A management process to continuously learn from crashes.

Crash investigation and root cause analysis should not be a ‘blame finding exercise’ but instead should be used to learn and prevent future crashes from happening. By applying a management process organisations can, step-by-step, work towards a safer workplace.

The following table describes the Fleet Forum approach:

Step      Explanation
Data sharing and analysis
Crash data is shared with Fleet Forum. This data can be vehicle insurance reports, data from security departments or data from HR / Occupational Health and Safety depart- ments. Fleet Forum will analyse the direct causes through desk research.
Hypothesizing underlying and root causes
Based on the direct causes, Fleet Forum will hypothesize the underlying and root causes for the crashes as well as suggested control and mitigation measures.
Presenting mitigation and control measures
The hypothesized underlying and root causes including control and mitigation measures will be presented to the country offices that have a high crash rate.
Implementing mitigation and control measures in country office
Country offices will implement the control and mitigation measures and collect data / evidence if the measure has a positive result. Fleet Forum will conduct regular follow up with the country offices.
Sharing results with wider organisation
Control measures that have a positive result at underlying or root cause level will be shared with the wider organisation for implementation.

A simple technique to understand root causes of near misses

A near miss is an incident in which no property was damaged and no personal injury was sustained, but where, given a slight shift in time or position, damage or injury easily could have occurred. We also refer to them as ‘close calls’, ‘narrow escapes’ or ‘nasty moments’.

Today’s near miss could become tomorrows’ crash

Near miss incidents often precede loss producing events but are largely ignored because nothing (no injury, damage or loss) happened. Staff members are not enlightened to report these close calls as there has been no disruption or loss in the form of injuries or property damage. Thus, many opportunities to prevent the crash that the organisation has not yet had are lost. Recognizing and reporting near miss incidents can make a major difference to the safety of staff within organisations and should be encouraged. Once a reporting system is in place, the near-misses can then be analysed using the ‘5 Why’ technique.

The problem:
A vehicle almost rolls over but the driver gains back control and nothing happens.

1: The driver was speeding

2: The mission departed too late 

3: Programme staff were not ready at the departure time

4: Programme staff does not respect the agreed departure time 

5: The organisation does not correct mismanagement of time

In theory it takes five “whys” to get to the root causes, but in practice there will be cases where you may use more or fewer than five “whys”. Keep in mind that also with this technique you can find multiple root causes.

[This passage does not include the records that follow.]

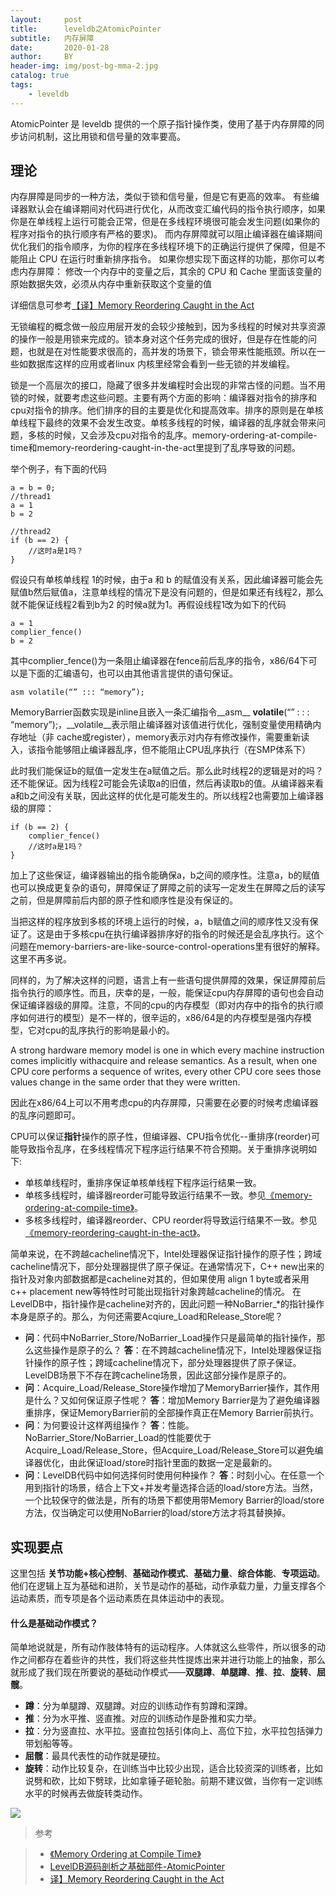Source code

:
 ```yaml
---
layout:     post
title:      leveldb之AtomicPointer
subtitle:   内存屏障
date:       2020-01-28
author:     BY
header-img: img/post-bg-mma-2.jpg
catalog: true
tags:
    - leveldb
---
```


AtomicPointer 是 leveldb 提供的一个原子指针操作类，使用了基于内存屏障的同步访问机制，这比用锁和信号量的效率要高。


## 理论

内存屏障是同步的一种方法，类似于锁和信号量，但是它有更高的效率。
有些编译器默认会在编译期间对代码进行优化，从而改变汇编代码的指令执行顺序，如果你是在单线程上运行可能会正常，但是在多线程环境很可能会发生问题(如果你的程序对指令的执行顺序有严格的要求)。
而内存屏障就可以阻止编译器在编译期间优化我们的指令顺序，为你的程序在多线程环境下的正确运行提供了保障，但是不能阻止 CPU 在运行时重新排序指令。
如果你想实现下面这样的功能，那你可以考虑内存屏障：
修改一个内存中的变量之后，其余的 CPU 和 Cache 里面该变量的原始数据失效，必须从内存中重新获取这个变量的值

详细信息可参考[【译】Memory Reordering Caught in the Act](https://www.jianshu.com/p/5b317882dda6)

无锁编程的概念做一般应用层开发的会较少接触到，因为多线程的时候对共享资源的操作一般是用锁来完成的。锁本身对这个任务完成的很好，但是存在性能的问题，也就是在对性能要求很高的，高并发的场景下，锁会带来性能瓶颈。所以在一些如数据库这样的应用或者linux 内核里经常会看到一些无锁的并发编程。

锁是一个高层次的接口，隐藏了很多并发编程时会出现的非常古怪的问题。当不用锁的时候，就要考虑这些问题。主要有两个方面的影响：编译器对指令的排序和cpu对指令的排序。他们排序的目的主要是优化和提高效率。排序的原则是在单核单线程下最终的效果不会发生改变。单核多线程的时候，编译器的乱序就会带来问题，多核的时候，又会涉及cpu对指令的乱序。memory-ordering-at-compile-time和memory-reordering-caught-in-the-act里提到了乱序导致的问题。

举个例子，有下面的代码
```objc
a = b = 0;
//thread1
a = 1
b = 2

//thread2
if (b == 2) {
    //这时a是1吗？
}
```
假设只有单核单线程 1的时候，由于a 和 b 的赋值没有关系，因此编译器可能会先赋值b然后赋值a，注意单线程的情况下是没有问题的，但是如果还有线程2，那么就不能保证线程2看到b为2 的时候a就为1。再假设线程1改为如下的代码
```objc
a = 1
complier_fence()
b = 2
```
其中complier_fence()为一条阻止编译器在fence前后乱序的指令，x86/64下可以是下面的汇编语句，也可以由其他语言提供的语句保证。
```objc
asm volatile(“” ::: “memory”);
```
MemoryBarrier函数实现是inline且嵌入一条汇编指令__asm__ __volatile__(“” : : : “memory”);，__volatile__表示阻止编译器对该值进行优化，强制变量使用精确内存地址（非 cache或register），memory表示对内存有修改操作，需要重新读入，该指令能够阻止编译器乱序，但不能阻止CPU乱序执行（在SMP体系下）

此时我们能保证b的赋值一定发生在a赋值之后。那么此时线程2的逻辑是对的吗？还不能保证。因为线程2可能会先读取a的旧值，然后再读取b的值。从编译器来看a和b之间没有关联，因此这样的优化是可能发生的。所以线程2也需要加上编译器级的屏障：
```objc
if (b == 2) {
    complier_fence()
    //这时a是1吗？
}
```
加上了这些保证，编译器输出的指令能确保a，b之间的顺序性。注意a，b的赋值也可以换成更复杂的语句，屏障保证了屏障之前的读写一定发生在屏障之后的读写之前，但是屏障前后内部的原子性和顺序性是没有保证的。

当把这样的程序放到多核的环境上运行的时候，a，b赋值之间的顺序性又没有保证了。这是由于多核cpu在执行编译器排序好的指令的时候还是会乱序执行。这个问题在memory-barriers-are-like-source-control-operations里有很好的解释。这里不再多说。

同样的，为了解决这样的问题，语言上有一些语句提供屏障的效果，保证屏障前后指令执行的顺序性。而且，庆幸的是，一般，能保证cpu内存屏障的语句也会自动保证编译器级的屏障。注意，不同的cpu的内存模型（即对内存中的指令的执行顺序如何进行的模型）是不一样的，很辛运的，x86/64是的内存模型是强内存模型，它对cpu的乱序执行的影响是最小的。

A strong hardware memory model is one in which every machine instruction comes implicitly withacquire and release semantics. As a result, when one CPU core performs a sequence of writes, every other CPU core sees those values change in the same order that they were written.

因此在x86/64上可以不用考虑cpu的内存屏障，只需要在必要的时候考虑编译器的乱序问题即可。

CPU可以保证**指针**操作的原子性，但编译器、CPU指令优化--重排序(reorder)可能导致指令乱序，在多线程情况下程序运行结果不符合预期。关于重排序说明如下:
- 单核单线程时，重排序保证单核单线程下程序运行结果一致。
- 单核多线程时，编译器reorder可能导致运行结果不一致。参见[《memory-ordering-at-compile-time》](https://preshing.com/20120625/memory-ordering-at-compile-time/)。
- 多核多线程时，编译器reorder、CPU reorder将导致运行结果不一致。参见[《memory-reordering-caught-in-the-act》](https://www.jianshu.com/p/5b317882dda6)。

简单来说，在不跨越cacheline情况下，Intel处理器保证指针操作的原子性；跨域cacheline情况下，部分处理器提供了原子保证。在通常情况下，C++ new出来的指针及对象内部数据都是cacheline对其的，但如果使用 align 1 byte或者采用c++ placement new等特性时可能出现指针对象跨越cacheline的情况。
在LevelDB中，指针操作是cacheline对齐的，因此问题一种NoBarrier_*的指针操作本身是原子的。那么，为何还需要Acqiure_Load和Release_Store呢？


- **问**：代码中NoBarrier_Store/NoBarrier_Load操作只是最简单的指针操作，那么这些操作是原子的么？
  **答**：在不跨越cacheline情况下，Intel处理器保证指针操作的原子性；跨域cacheline情况下，部分处理器提供了原子保证。LevelDB场景下不存在跨cacheline场景，因此这部分操作是原子的。
- **问**：Acquire_Load/Release_Store操作增加了MemoryBarrier操作，其作用是什么？又如何保证原子性呢？
  **答**：增加Memory Barrier是为了避免编译器重排序，保证MemoryBarrier前的全部操作真正在Memory Barrier前执行。
- **问**：为何要设计这样两组操作？
  **答**：性能。NoBarrier_Store/NoBarrier_Load的性能要优于Acquire_Load/Release_Store，但Acquire_Load/Release_Store可以避免编译器优化，由此保证load/store时指针里面的数据一定是最新的。
- **问**：LevelDB代码中如何选择何时使用何种操作？
  **答**：时刻小心。在任意一个用到指针的场景，结合上下文+并发考量选择合适的load/store方法。当然，一个比较保守的做法是，所有的场景下都使用带Memory Barrier的load/store方法，仅当确定可以使用NoBarrier的load/store方法才将其替换掉。

## 实现要点



这里包括 **关节功能+核心控制**、**基础动作模式**、**基础力量**、**综合体能**、**专项运动**。他们在逻辑上互为基础和进阶，关节是动作的基础，动作承载力量，力量支撑各个运动素质，而专项是各个运动素质在具体运动中的表现。


#### 什么是基础动作模式？

简单地说就是，所有动作肢体特有的运动程序。人体就这么些零件，所以很多的动作之间都存在着些许的共性，我们将这些共性提炼出来并进行功能上的抽象，那么就形成了我们现在所要说的基础动作模式——**双腿蹲**、**单腿蹲**、**推**、**拉**、**旋转**、**屈髋**。

- **蹲**：分为单腿蹲、双腿蹲。对应的训练动作有剪蹲和深蹲。
- **推**：分为水平推、竖直推。对应的训练动作是卧推和实力举。
- **拉**：分为竖直拉、水平拉。竖直拉包括引体向上、高位下拉，水平拉包括弹力带划船等等。
- **屈髋**：最具代表性的动作就是硬拉。
- **旋转**：动作比较复杂，在训练当中比较少出现，适合比较资深的训练者，比如说劈和砍，比如下劈球，比如拿锤子砸轮胎。前期不建议做，当你有一定训练水平的时候再去做旋转类动作。

![](https://ws4.sinaimg.cn/large/006tKfTcgy1fhg20yeticj30go0ptdmg.jpg)






>参考 

>- [《Memory Ordering at Compile Time》](https://preshing.com/20120625/memory-ordering-at-compile-time/)
>- [LevelDB源码剖析之基础部件-AtomicPointer](https://www.jianshu.com/p/3161784e7573)
>- [译】Memory Reordering Caught in the Act](https://www.jianshu.com/p/5b317882dda6)
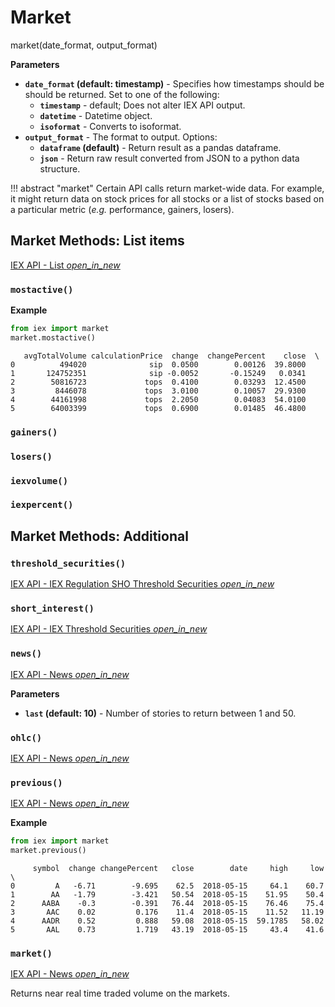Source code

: # Market

<div class='code-def'>market(date_format, output_format)</div>

__Parameters__

* __`date_format` (default: timestamp)__ - Specifies how timestamps should be should be returned. Set to one of the following:
    * __`timestamp`__ - default; Does not alter IEX API output.
    * __`datetime`__ - Datetime object.
    * __`isoformat`__ - Converts to isoformat.
* __`output_format`__ - The format to output. Options:
    - __`dataframe` (default)__ - Return result as a pandas dataframe.
    - __`json`__ - Return raw result converted from JSON to a python data structure.

!!! abstract "market"
    Certain API calls return market-wide data. For example, it might return data on stock prices for all stocks or a list of stocks based on a particular metric (_e.g._ performance, gainers, losers).

## Market Methods: List items

[IEX API - List <i class="material-icons md-16">
open_in_new
</i>](https://iextrading.com/developer/docs/#list)

### `mostactive()`

__Example__

``` python
from iex import market
market.mostactive()
```

       avgTotalVolume calculationPrice  change  changePercent    close  \
    0          494020              sip  0.0500        0.00126  39.8000
    1       124752351              sip -0.0052       -0.15249   0.0341
    2        50816723             tops  0.4100        0.03293  12.4500
    3         8446078             tops  3.0100        0.10057  29.9300
    4        44161998             tops  2.2050        0.04083  54.0100
    5        64003399             tops  0.6900        0.01485  46.4800

### `gainers()`
### `losers()`
### `iexvolume()`
### `iexpercent()`

## Market Methods: Additional

### `threshold_securities()`

[IEX API - IEX Regulation SHO Threshold Securities <i class="material-icons md-16">
open_in_new
</i>](https://iextrading.com/developer/docs/#iex-regulation-sho-threshold-securities-list)

### `short_interest()`

[IEX API - IEX Threshold Securities <i class="material-icons md-16">
open_in_new
</i>](https://iextrading.com/developer/docs/#iex-short-interest-list)

### `news()`

[IEX API - News <i class="material-icons md-16">
open_in_new
</i>](https://iextrading.com/developer/docs/#news)

__Parameters__

* __`last` (default: 10)__ - Number of stories to return between 1 and 50.

### `ohlc()`

[IEX API - News <i class="material-icons md-16">
open_in_new
</i>](https://iextrading.com/developer/docs/#ohlc)

### `previous()`

[IEX API - News <i class="material-icons md-16">
open_in_new
</i>](https://iextrading.com/developer/docs/#previous)

__Example__

``` python
from iex import market
market.previous()
```
```
     symbol  change changePercent   close        date     high     low  \
0         A   -6.71        -9.695    62.5  2018-05-15     64.1    60.7
1        AA   -1.79        -3.421   50.54  2018-05-15    51.95    50.4
2      AABA    -0.3        -0.391   76.44  2018-05-15    76.46    75.4
3       AAC    0.02         0.176    11.4  2018-05-15    11.52   11.19
4      AADR    0.52         0.888   59.08  2018-05-15  59.1785   58.02
5       AAL    0.73         1.719   43.19  2018-05-15     43.4    41.6
```

### `market()`

[IEX API - News <i class="material-icons md-16">
open_in_new
</i>](https://iextrading.com/developer/docs/#markets)

Returns near real time traded volume on the markets.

Benefits of using the ‘5 Why method’

  • Simplicity: Easy to use and requires no advanced mathematics or tools.
  • Effectiveness: Helps to quickly separate symptoms from causes and identify the root causes.
  • Comprehensiveness: Helps to determine relationships between various problem causes.
  • Flexibility: Works well alone and when combined with other methods.
  • Engaging: Fosters teamwork.
  • Inexpensive: A guided, team-focused exercise with no additional costs.